(Saved entries)
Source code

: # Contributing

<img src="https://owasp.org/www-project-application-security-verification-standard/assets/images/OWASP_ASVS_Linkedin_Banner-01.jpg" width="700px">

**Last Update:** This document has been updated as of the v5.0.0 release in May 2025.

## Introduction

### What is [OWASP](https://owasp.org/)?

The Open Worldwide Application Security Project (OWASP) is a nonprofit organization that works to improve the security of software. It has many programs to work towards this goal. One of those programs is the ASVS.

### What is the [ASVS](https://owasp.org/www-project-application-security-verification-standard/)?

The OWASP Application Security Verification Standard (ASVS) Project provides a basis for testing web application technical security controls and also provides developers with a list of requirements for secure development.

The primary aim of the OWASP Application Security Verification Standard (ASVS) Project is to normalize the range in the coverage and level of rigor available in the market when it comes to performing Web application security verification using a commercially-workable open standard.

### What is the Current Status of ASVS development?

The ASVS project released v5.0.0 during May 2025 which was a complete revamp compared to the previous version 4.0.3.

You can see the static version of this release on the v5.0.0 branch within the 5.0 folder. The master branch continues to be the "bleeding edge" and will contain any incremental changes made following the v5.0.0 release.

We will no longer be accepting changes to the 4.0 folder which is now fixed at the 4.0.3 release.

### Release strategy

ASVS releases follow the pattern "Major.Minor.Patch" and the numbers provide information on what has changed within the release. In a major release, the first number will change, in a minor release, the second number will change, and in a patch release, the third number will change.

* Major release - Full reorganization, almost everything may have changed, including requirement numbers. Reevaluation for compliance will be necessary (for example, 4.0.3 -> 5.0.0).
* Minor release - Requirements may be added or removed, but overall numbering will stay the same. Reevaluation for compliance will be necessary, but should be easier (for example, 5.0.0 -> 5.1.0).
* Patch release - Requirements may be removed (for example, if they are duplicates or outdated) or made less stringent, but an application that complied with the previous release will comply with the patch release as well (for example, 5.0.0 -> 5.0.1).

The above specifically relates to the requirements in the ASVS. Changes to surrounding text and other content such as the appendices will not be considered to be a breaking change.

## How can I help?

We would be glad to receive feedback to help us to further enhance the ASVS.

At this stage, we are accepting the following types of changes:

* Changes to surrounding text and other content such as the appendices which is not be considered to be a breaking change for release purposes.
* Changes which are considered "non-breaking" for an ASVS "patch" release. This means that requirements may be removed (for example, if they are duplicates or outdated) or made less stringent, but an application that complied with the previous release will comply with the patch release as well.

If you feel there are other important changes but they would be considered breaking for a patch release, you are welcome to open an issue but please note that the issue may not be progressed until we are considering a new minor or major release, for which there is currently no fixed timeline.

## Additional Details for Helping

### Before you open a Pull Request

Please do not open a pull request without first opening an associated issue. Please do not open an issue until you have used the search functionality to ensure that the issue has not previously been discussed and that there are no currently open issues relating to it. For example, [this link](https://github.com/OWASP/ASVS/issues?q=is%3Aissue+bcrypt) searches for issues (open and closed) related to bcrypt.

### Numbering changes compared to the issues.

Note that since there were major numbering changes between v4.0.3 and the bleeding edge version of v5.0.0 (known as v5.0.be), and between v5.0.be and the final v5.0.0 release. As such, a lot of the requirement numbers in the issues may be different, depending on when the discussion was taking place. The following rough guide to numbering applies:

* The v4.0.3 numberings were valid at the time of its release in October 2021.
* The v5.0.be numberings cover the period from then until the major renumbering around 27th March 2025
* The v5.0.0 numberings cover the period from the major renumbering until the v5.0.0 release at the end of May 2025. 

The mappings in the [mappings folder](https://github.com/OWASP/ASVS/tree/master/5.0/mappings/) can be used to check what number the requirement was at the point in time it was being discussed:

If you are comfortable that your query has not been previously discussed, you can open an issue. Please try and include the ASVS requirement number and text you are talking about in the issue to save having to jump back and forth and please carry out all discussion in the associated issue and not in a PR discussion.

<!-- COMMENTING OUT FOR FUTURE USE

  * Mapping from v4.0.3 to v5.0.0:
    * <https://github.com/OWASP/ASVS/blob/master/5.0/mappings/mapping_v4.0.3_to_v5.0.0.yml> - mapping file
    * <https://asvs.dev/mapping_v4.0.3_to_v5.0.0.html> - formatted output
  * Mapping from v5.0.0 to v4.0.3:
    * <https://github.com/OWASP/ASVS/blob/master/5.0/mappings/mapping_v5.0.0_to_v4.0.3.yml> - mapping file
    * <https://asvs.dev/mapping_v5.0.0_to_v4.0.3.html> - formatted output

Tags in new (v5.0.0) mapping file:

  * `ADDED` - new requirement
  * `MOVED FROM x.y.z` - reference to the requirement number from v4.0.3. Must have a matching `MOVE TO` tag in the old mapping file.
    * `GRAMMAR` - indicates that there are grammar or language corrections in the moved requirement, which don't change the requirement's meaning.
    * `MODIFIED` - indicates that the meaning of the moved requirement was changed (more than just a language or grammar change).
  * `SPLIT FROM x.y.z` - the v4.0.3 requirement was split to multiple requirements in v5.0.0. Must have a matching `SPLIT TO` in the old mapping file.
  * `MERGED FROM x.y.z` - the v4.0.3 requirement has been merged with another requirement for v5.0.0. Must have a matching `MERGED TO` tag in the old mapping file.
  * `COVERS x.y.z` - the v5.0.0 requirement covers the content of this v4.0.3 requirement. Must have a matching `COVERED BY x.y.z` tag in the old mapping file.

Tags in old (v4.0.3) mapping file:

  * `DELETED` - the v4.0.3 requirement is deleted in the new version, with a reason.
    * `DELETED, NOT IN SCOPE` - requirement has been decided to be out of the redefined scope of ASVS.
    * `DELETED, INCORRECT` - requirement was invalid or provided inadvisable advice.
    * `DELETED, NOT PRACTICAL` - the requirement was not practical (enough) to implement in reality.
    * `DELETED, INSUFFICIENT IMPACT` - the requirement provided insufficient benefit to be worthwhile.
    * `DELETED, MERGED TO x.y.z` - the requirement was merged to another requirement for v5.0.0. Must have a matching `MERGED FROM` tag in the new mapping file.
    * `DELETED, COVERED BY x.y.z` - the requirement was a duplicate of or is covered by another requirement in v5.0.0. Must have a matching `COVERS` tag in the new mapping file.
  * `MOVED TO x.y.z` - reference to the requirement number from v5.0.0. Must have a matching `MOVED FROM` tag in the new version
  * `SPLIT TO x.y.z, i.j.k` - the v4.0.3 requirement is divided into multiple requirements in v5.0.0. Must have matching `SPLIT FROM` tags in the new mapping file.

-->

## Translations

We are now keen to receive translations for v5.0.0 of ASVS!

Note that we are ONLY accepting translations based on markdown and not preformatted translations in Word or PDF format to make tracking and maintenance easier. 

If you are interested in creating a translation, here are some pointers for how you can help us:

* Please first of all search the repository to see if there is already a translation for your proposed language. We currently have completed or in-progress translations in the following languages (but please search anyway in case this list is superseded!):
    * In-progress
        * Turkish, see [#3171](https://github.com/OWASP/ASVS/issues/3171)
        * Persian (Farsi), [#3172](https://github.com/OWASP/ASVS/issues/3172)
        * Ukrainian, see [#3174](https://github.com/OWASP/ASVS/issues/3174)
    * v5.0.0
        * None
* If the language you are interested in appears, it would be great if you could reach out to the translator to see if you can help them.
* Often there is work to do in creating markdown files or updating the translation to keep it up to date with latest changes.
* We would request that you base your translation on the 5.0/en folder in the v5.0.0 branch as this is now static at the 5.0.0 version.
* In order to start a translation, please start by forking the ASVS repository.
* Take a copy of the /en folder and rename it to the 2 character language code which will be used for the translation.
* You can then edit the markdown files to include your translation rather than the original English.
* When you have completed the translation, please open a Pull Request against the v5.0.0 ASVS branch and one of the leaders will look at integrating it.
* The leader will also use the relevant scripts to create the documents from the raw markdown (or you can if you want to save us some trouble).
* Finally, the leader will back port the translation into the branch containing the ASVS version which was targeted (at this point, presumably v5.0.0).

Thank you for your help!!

### Requirement
The records must each be output verbatim, with nothing left out.

### Solved exercise
Source code

: # Contributing

<img src="https://owasp.org/www-project-application-security-verification-standard/assets/images/OWASP_ASVS_Linkedin_Banner-01.jpg" width="700px">

**Last Update:** This document has been updated as of the v5.0.0 release in May 2025.

## Introduction

### What is [OWASP](https://owasp.org/)?

The Open Worldwide Application Security Project (OWASP) is a nonprofit organization that works to improve the security of software. It has many programs to work towards this goal. One of those programs is the ASVS.

### What is the [ASVS](https://owasp.org/www-project-application-security-verification-standard/)?

The OWASP Application Security Verification Standard (ASVS) Project provides a basis for testing web application technical security controls and also provides developers with a list of requirements for secure development.

The primary aim of the OWASP Application Security Verification Standard (ASVS) Project is to normalize the range in the coverage and level of rigor available in the market when it comes to performing Web application security verification using a commercially-workable open standard.

### What is the Current Status of ASVS development?

The ASVS project released v5.0.0 during May 2025 which was a complete revamp compared to the previous version 4.0.3.

You can see the static version of this release on the v5.0.0 branch within the 5.0 folder. The master branch continues to be the "bleeding edge" and will contain any incremental changes made following the v5.0.0 release.

We will no longer be accepting changes to the 4.0 folder which is now fixed at the 4.0.3 release.

### Release strategy

ASVS releases follow the pattern "Major.Minor.Patch" and the numbers provide information on what has changed within the release. In a major release, the first number will change, in a minor release, the second number will change, and in a patch release, the third number will change.

* Major release - Full reorganization, almost everything may have changed, including requirement numbers. Reevaluation for compliance will be necessary (for example, 4.0.3 -> 5.0.0).
* Minor release - Requirements may be added or removed, but overall numbering will stay the same. Reevaluation for compliance will be necessary, but should be easier (for example, 5.0.0 -> 5.1.0).
* Patch release - Requirements may be removed (for example, if they are duplicates or outdated) or made less stringent, but an application that complied with the previous release will comply with the patch release as well (for example, 5.0.0 -> 5.0.1).

The above specifically relates to the requirements in the ASVS. Changes to surrounding text and other content such as the appendices will not be considered to be a breaking change.

## How can I help?

We would be glad to receive feedback to help us to further enhance the ASVS.

At this stage, we are accepting the following types of changes:

* Changes to surrounding text and other content such as the appendices which is not be considered to be a breaking change for release purposes.
* Changes which are considered "non-breaking" for an ASVS "patch" release. This means that requirements may be removed (for example, if they are duplicates or outdated) or made less stringent, but an application that complied with the previous release will comply with the patch release as well.

If you feel there are other important changes but they would be considered breaking for a patch release, you are welcome to open an issue but please note that the issue may not be progressed until we are considering a new minor or major release, for which there is currently no fixed timeline.

## Additional Details for Helping

### Before you open a Pull Request

Please do not open a pull request without first opening an associated issue. Please do not open an issue until you have used the search functionality to ensure that the issue has not previously been discussed and that there are no currently open issues relating to it. For example, [this link](https://github.com/OWASP/ASVS/issues?q=is%3Aissue+bcrypt) searches for issues (open and closed) related to bcrypt.

### Numbering changes compared to the issues.

Note that since there were major numbering changes between v4.0.3 and the bleeding edge version of v5.0.0 (known as v5.0.be), and between v5.0.be and the final v5.0.0 release. As such, a lot of the requirement numbers in the issues may be different, depending on when the discussion was taking place. The following rough guide to numbering applies:

* The v4.0.3 numberings were valid at the time of its release in October 2021.
* The v5.0.be numberings cover the period from then until the major renumbering around 27th March 2025
* The v5.0.0 numberings cover the period from the major renumbering until the v5.0.0 release at the end of May 2025. 

The mappings in the [mappings folder](https://github.com/OWASP/ASVS/tree/master/5.0/mappings/) can be used to check what number the requirement was at the point in time it was being discussed:

If you are comfortable that your query has not been previously discussed, you can open an issue. Please try and include the ASVS requirement number and text you are talking about in the issue to save having to jump back and forth and please carry out all discussion in the associated issue and not in a PR discussion.

<!-- COMMENTING OUT FOR FUTURE USE

  * Mapping from v4.0.3 to v5.0.0:
    * <https://github.com/OWASP/ASVS/blob/master/5.0/mappings/mapping_v4.0.3_to_v5.0.0.yml> - mapping file
    * <https://asvs.dev/mapping_v4.0.3_to_v5.0.0.html> - formatted output
  * Mapping from v5.0.0 to v4.0.3:
    * <https://github.com/OWASP/ASVS/blob/master/5.0/mappings/mapping_v5.0.0_to_v4.0.3.yml> - mapping file
    * <https://asvs.dev/mapping_v5.0.0_to_v4.0.3.html> - formatted output

Tags in new (v5.0.0) mapping file:

  * `ADDED` - new requirement
  * `MOVED FROM x.y.z` - reference to the requirement number from v4.0.3. Must have a matching `MOVE TO` tag in the old mapping file.
    * `GRAMMAR` - indicates that there are grammar or language corrections in the moved requirement, which don't change the requirement's meaning.
    * `MODIFIED` - indicates that the meaning of the moved requirement was changed (more than just a language or grammar change).
  * `SPLIT FROM x.y.z` - the v4.0.3 requirement was split to multiple requirements in v5.0.0. Must have a matching `SPLIT TO` in the old mapping file.
  * `MERGED FROM x.y.z` - the v4.0.3 requirement has been merged with another requirement for v5.0.0. Must have a matching `MERGED TO` tag in the old mapping file.
  * `COVERS x.y.z` - the v5.0.0 requirement covers the content of this v4.0.3 requirement. Must have a matching `COVERED BY x.y.z` tag in the old mapping file.

Tags in old (v4.0.3) mapping file:

  * `DELETED` - the v4.0.3 requirement is deleted in the new version, with a reason.
    * `DELETED, NOT IN SCOPE` - requirement has been decided to be out of the redefined scope of ASVS.
    * `DELETED, INCORRECT` - requirement was invalid or provided inadvisable advice.
    * `DELETED, NOT PRACTICAL` - the requirement was not practical (enough) to implement in reality.
    * `DELETED, INSUFFICIENT IMPACT` - the requirement provided insufficient benefit to be worthwhile.
    * `DELETED, MERGED TO x.y.z` - the requirement was merged to another requirement for v5.0.0. Must have a matching `MERGED FROM` tag in the new mapping file.
    * `DELETED, COVERED BY x.y.z` - the requirement was a duplicate of or is covered by another requirement in v5.0.0. Must have a matching `COVERS` tag in the new mapping file.
  * `MOVED TO x.y.z` - reference to the requirement number from v5.0.0. Must have a matching `MOVED FROM` tag in the new version
  * `SPLIT TO x.y.z, i.j.k` - the v4.0.3 requirement is divided into multiple requirements in v5.0.0. Must have matching `SPLIT FROM` tags in the new mapping file.

-->

## Translations

We are now keen to receive translations for v5.0.0 of ASVS!

Note that we are ONLY accepting translations based on markdown and not preformatted translations in Word or PDF format to make tracking and maintenance easier. 

If you are interested in creating a translation, here are some pointers for how you can help us:

* Please first of all search the repository to see if there is already a translation for your proposed language. We currently have completed or in-progress translations in the following languages (but please search anyway in case this list is superseded!):
    * In-progress
        * Turkish, see [#3171](https://github.com/OWASP/ASVS/issues/3171)
        * Persian (Farsi), [#3172](https://github.com/OWASP/ASVS/issues/3172)
        * Ukrainian, see [#3174](https://github.com/OWASP/ASVS/issues/3174)
    * v5.0.0
        * None
* If the language you are interested in appears, it would be great if you could reach out to the translator to see if you can help them.
* Often there is work to do in creating markdown files or updating the translation to keep it up to date with latest changes.
* We would request that you base your translation on the 5.0/en folder in the v5.0.0 branch as this is now static at the 5.0.0 version.
* In order to start a translation, please start by forking the ASVS repository.
* Take a copy of the /en folder and rename it to the 2 character language code which will be used for the translation.
* You can then edit the markdown files to include your translation rather than the original English.
* When you have completed the translation, please open a Pull Request against the v5.0.0 ASVS branch and one of the leaders will look at integrating it.
* The leader will also use the relevant scripts to create the documents from the raw markdown (or you can if you want to save us some trouble).
* Finally, the leader will back port the translation into the branch containing the ASVS version which was targeted (at this point, presumably v5.0.0).

Thank you for your help!!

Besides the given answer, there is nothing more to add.